(Dataset entries)
-------------------------

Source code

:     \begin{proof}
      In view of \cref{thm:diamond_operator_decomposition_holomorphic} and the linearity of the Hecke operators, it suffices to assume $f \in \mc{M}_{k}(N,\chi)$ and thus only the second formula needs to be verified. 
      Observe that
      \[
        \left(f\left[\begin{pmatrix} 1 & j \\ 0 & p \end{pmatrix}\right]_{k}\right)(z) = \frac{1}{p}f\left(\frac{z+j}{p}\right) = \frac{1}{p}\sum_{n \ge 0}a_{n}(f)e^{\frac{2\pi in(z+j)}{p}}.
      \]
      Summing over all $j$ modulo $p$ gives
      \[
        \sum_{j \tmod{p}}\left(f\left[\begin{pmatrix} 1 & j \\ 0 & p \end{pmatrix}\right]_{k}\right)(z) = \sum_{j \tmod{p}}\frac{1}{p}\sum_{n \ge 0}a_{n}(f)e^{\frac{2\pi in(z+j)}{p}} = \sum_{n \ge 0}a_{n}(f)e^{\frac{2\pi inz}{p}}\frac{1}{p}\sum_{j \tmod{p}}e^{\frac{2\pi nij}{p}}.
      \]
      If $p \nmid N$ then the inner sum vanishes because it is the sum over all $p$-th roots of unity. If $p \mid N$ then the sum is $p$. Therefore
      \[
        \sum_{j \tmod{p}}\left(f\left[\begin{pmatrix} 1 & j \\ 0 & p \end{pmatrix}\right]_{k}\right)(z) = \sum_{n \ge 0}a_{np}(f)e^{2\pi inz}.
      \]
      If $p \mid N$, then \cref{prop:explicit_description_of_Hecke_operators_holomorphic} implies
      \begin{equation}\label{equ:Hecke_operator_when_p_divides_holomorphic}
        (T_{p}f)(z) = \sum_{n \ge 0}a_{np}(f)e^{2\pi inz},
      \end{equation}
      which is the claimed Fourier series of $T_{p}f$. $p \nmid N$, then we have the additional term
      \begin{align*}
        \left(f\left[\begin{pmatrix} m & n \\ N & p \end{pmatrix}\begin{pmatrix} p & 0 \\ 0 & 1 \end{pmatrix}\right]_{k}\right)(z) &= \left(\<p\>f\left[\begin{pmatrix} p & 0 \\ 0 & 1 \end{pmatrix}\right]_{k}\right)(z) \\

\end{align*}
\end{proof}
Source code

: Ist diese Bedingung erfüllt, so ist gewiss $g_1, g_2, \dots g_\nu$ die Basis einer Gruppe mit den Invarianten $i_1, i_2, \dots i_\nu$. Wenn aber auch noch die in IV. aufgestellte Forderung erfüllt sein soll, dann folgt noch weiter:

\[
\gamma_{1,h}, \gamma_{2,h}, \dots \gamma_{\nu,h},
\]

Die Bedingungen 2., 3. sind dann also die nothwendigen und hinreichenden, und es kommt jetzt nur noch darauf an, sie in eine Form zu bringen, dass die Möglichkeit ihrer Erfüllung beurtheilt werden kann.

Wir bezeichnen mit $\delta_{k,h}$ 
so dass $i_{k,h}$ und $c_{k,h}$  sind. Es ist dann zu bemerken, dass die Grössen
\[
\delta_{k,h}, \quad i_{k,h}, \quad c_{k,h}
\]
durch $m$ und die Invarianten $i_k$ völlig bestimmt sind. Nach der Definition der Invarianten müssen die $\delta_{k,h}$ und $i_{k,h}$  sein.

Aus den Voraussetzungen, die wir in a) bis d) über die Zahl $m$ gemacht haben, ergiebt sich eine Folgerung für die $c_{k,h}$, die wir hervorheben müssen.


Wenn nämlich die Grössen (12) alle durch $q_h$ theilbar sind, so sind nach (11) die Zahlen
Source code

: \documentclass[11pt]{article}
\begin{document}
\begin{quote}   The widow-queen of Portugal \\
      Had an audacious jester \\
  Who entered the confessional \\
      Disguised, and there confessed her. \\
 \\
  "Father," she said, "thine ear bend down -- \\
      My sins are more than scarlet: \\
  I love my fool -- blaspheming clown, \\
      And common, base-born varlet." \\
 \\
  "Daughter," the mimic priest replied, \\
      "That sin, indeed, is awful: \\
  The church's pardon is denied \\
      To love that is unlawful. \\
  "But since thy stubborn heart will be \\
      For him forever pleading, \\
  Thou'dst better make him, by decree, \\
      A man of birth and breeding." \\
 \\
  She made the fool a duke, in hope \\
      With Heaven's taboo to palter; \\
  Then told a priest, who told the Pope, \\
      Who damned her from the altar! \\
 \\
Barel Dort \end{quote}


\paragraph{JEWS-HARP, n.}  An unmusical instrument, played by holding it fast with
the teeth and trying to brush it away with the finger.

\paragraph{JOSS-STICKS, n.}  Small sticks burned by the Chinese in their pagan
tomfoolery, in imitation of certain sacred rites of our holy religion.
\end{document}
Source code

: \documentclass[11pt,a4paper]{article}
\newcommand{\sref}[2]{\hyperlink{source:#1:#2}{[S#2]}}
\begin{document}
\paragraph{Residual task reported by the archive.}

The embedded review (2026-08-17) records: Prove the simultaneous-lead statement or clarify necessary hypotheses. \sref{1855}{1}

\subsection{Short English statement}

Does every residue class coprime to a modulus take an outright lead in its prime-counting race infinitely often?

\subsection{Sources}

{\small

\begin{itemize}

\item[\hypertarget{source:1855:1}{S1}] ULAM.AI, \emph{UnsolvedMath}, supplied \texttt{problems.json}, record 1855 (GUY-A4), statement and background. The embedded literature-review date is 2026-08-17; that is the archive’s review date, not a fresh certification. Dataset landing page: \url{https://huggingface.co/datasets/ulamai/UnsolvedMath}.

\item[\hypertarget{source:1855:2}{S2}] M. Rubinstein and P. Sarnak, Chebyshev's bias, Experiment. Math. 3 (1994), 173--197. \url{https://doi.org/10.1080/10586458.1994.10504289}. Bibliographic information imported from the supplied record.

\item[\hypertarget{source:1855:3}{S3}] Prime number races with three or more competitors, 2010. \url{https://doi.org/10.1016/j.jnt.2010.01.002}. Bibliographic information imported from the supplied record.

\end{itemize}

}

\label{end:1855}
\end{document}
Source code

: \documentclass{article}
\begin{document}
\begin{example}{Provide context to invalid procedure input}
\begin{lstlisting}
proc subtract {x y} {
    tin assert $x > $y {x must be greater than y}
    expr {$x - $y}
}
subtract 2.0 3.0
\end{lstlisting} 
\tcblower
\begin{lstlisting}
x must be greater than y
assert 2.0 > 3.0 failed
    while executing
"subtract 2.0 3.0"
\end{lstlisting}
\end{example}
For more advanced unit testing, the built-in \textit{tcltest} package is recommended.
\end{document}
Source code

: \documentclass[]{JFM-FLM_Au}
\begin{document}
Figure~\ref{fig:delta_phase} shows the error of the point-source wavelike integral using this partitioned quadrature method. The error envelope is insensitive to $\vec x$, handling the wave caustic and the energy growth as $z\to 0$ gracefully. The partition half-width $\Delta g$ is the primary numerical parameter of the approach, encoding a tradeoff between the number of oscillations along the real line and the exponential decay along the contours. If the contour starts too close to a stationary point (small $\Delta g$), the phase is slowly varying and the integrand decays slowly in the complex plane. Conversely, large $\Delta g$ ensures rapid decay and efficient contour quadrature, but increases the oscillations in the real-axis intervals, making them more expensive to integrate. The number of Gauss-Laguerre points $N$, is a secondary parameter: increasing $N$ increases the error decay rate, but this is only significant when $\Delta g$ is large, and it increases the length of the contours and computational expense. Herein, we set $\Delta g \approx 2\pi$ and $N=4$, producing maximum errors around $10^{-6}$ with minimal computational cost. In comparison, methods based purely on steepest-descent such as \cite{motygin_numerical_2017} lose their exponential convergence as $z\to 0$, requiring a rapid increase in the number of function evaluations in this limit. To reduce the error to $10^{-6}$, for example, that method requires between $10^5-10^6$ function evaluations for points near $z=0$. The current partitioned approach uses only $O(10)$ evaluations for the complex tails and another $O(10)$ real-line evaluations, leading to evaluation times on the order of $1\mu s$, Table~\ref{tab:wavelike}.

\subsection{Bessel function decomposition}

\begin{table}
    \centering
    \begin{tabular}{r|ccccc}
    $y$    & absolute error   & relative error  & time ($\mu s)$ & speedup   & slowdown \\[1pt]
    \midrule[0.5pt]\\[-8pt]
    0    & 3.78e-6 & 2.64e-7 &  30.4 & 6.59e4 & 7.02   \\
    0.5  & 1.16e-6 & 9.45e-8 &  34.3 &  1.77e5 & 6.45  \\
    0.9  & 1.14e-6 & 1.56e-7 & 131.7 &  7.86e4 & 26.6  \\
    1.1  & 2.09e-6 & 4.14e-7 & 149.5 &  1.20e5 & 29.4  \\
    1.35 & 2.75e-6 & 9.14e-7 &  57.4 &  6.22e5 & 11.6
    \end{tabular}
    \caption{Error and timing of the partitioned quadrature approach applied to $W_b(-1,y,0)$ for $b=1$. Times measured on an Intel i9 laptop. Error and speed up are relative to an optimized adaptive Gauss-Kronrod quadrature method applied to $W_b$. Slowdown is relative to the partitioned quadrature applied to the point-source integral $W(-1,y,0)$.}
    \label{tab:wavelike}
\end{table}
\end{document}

-------------------------

# PROBLEM DETAILS
Only the lines from the one containing "2.09e-6 & 4.14e-7" through the end of the data above are wanted, both ends included; restate them word for word.

# EXERCISE RESPONSE
    1.1  & 2.09e-6 & 4.14e-7 & 149.5 &  1.20e5 & 29.4  \\
    1.35 & 2.75e-6 & 9.14e-7 &  57.4 &  6.22e5 & 11.6
    \end{tabular}
    \caption{Error and timing of the partitioned quadrature approach applied to $W_b(-1,y,0)$ for $b=1$. Times measured on an Intel i9 laptop. Error and speed up are relative to an optimized adaptive Gauss-Kronrod quadrature method applied to $W_b$. Slowdown is relative to the partitioned quadrature applied to the point-source integral $W(-1,y,0)$.}
    \label{tab:wavelike}
\end{table}
\end{document}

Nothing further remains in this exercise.